- **WORKING DATA**:
════

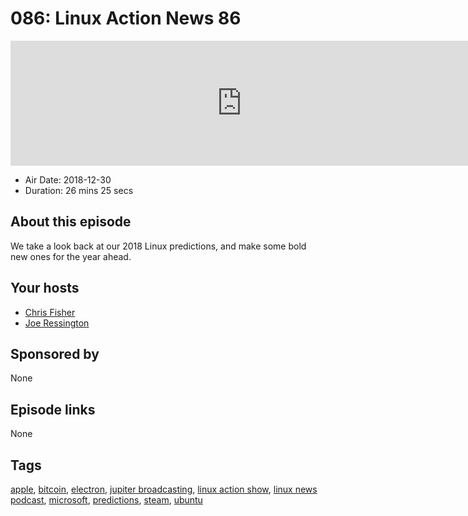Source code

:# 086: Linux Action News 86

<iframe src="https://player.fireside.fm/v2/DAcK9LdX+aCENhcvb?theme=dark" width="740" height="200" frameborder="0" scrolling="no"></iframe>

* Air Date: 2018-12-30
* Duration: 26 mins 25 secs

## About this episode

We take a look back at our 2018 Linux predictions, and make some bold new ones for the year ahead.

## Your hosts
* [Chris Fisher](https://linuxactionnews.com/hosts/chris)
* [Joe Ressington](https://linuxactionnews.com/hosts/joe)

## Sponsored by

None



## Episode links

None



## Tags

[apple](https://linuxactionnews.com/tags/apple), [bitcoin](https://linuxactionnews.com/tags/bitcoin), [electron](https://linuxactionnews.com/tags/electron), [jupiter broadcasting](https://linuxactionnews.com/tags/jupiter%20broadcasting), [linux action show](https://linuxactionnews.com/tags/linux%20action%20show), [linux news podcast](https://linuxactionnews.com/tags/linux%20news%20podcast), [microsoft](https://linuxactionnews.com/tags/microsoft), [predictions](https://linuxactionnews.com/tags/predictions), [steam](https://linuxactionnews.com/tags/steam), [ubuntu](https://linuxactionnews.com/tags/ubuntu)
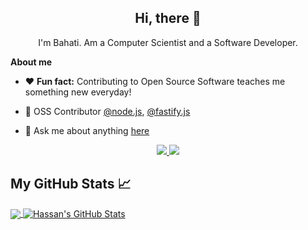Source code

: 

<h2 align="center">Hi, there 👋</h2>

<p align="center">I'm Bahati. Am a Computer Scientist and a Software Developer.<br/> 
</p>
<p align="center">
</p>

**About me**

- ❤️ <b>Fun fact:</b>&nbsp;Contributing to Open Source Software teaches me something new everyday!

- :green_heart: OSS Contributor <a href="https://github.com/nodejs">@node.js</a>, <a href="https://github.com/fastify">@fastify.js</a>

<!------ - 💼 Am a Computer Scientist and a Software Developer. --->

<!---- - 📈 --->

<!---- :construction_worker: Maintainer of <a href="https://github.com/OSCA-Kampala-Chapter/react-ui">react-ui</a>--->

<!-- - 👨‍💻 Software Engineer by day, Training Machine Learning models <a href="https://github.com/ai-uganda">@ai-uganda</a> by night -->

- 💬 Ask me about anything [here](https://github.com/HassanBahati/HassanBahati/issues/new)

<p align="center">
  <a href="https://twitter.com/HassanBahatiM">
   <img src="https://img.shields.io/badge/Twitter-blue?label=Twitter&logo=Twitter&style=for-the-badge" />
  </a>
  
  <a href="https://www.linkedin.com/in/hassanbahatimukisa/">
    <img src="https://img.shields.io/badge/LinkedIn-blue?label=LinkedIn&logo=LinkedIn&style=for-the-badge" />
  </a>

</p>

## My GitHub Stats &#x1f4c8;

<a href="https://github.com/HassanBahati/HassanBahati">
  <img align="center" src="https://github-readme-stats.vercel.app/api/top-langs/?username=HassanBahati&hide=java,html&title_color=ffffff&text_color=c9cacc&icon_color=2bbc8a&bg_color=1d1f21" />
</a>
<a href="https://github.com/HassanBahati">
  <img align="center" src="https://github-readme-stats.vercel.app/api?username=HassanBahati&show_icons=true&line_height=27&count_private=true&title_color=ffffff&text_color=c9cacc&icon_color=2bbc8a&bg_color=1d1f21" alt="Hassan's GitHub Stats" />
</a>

════

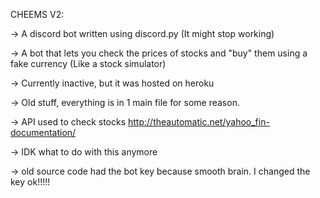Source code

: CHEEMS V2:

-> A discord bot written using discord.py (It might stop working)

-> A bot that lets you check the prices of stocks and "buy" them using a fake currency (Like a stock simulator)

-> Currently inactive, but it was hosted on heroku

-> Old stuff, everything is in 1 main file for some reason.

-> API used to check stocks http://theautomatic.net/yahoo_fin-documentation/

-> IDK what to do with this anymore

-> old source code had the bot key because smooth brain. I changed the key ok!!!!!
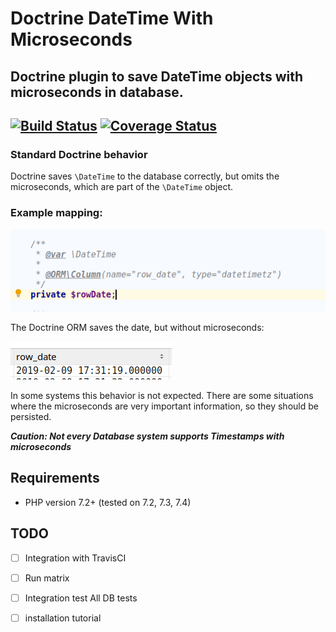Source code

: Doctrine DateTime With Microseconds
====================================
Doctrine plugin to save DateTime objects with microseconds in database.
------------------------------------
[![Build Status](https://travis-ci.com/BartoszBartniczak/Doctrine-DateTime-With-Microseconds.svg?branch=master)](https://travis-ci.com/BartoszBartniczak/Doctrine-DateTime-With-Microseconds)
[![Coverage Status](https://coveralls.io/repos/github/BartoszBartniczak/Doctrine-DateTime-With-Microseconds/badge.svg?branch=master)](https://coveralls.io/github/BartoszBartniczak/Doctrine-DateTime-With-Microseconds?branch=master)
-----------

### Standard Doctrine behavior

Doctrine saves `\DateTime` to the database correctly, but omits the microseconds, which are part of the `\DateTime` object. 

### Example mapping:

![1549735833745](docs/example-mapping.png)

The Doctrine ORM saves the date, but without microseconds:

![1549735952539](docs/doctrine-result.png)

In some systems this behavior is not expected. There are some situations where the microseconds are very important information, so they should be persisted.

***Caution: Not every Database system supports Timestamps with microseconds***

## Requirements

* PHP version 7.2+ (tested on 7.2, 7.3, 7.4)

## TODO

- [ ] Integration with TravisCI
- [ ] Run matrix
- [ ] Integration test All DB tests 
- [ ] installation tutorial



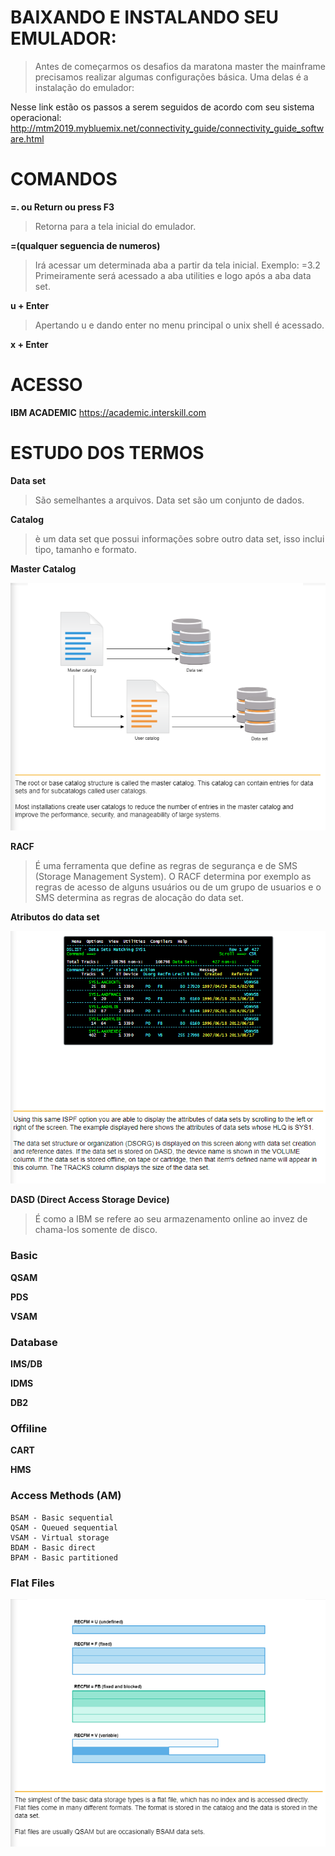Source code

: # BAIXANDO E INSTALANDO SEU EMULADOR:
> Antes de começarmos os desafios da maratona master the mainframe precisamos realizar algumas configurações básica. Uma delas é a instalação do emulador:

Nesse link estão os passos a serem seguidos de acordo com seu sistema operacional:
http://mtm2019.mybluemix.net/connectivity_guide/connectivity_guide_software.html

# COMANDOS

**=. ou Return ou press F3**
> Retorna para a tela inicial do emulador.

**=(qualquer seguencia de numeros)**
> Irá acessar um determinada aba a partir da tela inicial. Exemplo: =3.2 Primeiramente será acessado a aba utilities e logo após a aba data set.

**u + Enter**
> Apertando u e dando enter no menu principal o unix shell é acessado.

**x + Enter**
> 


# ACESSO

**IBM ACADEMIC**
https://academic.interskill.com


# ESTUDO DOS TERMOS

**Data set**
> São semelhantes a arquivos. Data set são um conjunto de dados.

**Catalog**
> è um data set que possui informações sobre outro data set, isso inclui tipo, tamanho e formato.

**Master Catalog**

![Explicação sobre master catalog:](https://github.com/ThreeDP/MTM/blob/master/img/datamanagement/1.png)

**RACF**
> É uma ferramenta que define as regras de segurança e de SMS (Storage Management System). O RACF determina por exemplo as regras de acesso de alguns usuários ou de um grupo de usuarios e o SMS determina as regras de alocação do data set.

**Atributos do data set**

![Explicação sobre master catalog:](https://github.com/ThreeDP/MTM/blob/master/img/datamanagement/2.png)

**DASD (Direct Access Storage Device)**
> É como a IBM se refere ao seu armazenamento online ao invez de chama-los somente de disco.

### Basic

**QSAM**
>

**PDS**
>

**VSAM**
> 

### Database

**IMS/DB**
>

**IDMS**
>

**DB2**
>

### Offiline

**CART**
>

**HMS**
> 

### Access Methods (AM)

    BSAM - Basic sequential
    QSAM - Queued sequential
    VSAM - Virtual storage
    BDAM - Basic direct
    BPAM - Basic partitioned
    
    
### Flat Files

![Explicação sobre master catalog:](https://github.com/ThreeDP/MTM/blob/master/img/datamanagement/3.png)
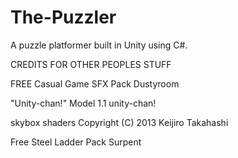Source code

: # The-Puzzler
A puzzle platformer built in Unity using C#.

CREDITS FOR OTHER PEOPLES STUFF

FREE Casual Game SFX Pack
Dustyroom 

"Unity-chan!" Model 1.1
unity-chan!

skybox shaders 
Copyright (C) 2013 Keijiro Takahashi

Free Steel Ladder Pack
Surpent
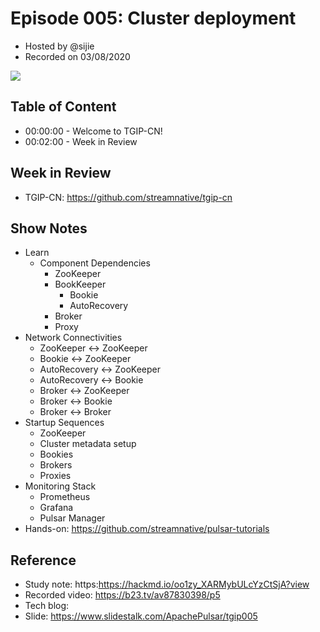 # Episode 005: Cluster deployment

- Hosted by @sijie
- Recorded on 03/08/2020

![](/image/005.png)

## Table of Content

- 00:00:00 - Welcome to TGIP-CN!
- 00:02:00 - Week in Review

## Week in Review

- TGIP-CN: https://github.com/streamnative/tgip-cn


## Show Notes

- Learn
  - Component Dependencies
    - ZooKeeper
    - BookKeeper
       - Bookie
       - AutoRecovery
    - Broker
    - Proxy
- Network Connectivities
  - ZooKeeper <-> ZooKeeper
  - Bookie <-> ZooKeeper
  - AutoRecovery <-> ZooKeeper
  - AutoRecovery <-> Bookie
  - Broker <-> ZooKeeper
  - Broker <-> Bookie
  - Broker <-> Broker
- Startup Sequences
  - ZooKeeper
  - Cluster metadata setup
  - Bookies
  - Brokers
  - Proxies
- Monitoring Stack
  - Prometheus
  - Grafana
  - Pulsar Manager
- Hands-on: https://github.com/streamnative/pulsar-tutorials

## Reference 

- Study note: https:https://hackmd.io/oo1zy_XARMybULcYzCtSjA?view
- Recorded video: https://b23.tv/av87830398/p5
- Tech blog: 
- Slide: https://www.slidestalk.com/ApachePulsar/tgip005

════

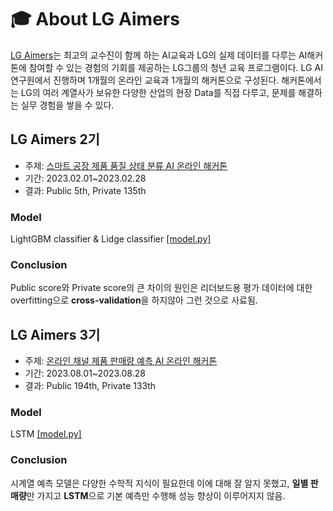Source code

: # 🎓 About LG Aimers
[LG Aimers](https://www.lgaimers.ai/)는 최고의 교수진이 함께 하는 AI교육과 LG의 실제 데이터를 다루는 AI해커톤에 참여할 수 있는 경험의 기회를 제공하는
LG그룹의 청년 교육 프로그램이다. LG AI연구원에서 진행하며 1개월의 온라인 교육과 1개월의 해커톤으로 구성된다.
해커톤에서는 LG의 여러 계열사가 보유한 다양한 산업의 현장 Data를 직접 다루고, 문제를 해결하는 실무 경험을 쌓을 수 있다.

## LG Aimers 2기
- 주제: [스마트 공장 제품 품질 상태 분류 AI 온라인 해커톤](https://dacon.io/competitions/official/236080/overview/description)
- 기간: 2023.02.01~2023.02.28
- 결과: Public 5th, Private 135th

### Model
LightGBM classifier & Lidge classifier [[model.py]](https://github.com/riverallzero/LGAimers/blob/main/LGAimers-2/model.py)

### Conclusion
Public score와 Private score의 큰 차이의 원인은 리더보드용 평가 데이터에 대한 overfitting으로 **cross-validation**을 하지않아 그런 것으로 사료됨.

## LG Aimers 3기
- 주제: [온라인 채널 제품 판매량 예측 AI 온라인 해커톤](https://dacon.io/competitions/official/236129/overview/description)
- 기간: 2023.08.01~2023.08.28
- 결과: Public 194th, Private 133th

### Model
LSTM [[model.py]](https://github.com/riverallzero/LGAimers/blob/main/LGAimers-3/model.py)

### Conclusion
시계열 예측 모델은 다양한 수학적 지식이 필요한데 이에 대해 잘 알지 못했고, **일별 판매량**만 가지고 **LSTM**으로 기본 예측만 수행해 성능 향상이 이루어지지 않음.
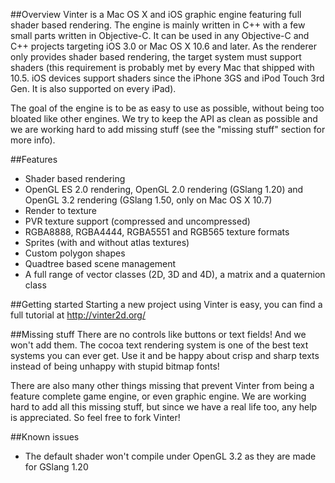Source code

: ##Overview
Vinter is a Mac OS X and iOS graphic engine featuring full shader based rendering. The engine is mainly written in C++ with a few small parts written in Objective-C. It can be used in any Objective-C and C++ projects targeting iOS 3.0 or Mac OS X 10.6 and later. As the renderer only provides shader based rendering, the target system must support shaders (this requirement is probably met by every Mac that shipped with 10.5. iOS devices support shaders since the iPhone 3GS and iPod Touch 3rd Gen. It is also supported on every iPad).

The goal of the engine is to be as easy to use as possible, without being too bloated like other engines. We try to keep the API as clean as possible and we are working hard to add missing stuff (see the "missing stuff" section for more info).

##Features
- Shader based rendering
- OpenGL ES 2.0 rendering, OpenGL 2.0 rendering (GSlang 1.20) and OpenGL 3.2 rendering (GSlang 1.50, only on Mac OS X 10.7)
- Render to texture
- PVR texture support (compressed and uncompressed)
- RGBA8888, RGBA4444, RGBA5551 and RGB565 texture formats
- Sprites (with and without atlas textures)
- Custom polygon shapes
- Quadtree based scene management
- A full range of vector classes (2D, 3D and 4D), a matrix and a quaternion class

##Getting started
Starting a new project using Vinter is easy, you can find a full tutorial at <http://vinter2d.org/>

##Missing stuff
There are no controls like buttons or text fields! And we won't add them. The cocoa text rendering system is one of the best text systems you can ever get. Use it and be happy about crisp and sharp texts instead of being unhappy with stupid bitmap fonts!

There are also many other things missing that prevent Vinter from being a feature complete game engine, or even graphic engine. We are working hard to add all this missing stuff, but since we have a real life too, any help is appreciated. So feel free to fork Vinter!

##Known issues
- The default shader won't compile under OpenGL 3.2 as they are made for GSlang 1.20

════

- **TASK**:
Only lines containing the word "Computer" matter here: count them in the entries and give the number, nothing else.

- **TASK OUTPUT**:
2